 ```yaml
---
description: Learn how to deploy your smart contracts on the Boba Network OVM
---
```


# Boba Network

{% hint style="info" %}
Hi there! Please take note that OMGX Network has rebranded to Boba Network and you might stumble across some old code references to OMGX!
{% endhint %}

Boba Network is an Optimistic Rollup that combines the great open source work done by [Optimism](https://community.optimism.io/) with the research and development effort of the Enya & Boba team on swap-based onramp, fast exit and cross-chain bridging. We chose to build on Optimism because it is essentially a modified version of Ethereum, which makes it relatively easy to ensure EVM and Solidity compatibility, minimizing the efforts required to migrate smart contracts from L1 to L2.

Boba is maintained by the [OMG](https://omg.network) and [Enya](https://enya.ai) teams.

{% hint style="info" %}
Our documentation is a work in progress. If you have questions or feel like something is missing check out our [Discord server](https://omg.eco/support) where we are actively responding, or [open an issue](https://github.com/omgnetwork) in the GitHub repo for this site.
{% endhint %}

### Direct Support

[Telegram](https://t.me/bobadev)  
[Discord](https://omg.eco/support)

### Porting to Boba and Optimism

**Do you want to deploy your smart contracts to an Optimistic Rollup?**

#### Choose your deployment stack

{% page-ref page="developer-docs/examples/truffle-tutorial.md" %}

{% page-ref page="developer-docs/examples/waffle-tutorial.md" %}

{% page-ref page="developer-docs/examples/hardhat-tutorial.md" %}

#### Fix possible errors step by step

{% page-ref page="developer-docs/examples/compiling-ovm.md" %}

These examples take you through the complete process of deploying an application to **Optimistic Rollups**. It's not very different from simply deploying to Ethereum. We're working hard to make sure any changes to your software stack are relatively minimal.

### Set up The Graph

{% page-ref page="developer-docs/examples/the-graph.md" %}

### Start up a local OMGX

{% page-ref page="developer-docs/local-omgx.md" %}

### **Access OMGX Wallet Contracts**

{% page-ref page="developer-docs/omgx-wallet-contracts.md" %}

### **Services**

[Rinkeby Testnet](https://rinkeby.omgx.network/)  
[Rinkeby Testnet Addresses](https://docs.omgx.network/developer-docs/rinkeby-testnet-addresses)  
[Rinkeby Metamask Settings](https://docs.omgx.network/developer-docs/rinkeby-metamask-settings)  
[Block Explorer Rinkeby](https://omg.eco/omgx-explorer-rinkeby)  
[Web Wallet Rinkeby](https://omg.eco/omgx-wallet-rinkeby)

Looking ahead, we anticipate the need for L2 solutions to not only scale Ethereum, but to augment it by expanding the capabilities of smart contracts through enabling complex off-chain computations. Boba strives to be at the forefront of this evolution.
#####
**Task prompt:**
The reply should consist solely of the lines above from the one that has "### Set up The Graph" through the one that has "[Rinkeby Testnet](https://rinkeby.omgx.network/)", reproduced exactly.

**Completed task:**
### Set up The Graph

{% page-ref page="developer-docs/examples/the-graph.md" %}

### Start up a local OMGX

{% page-ref page="developer-docs/local-omgx.md" %}

### **Access OMGX Wallet Contracts**

{% page-ref page="developer-docs/omgx-wallet-contracts.md" %}

### **Services**

[Rinkeby Testnet](https://rinkeby.omgx.network/)  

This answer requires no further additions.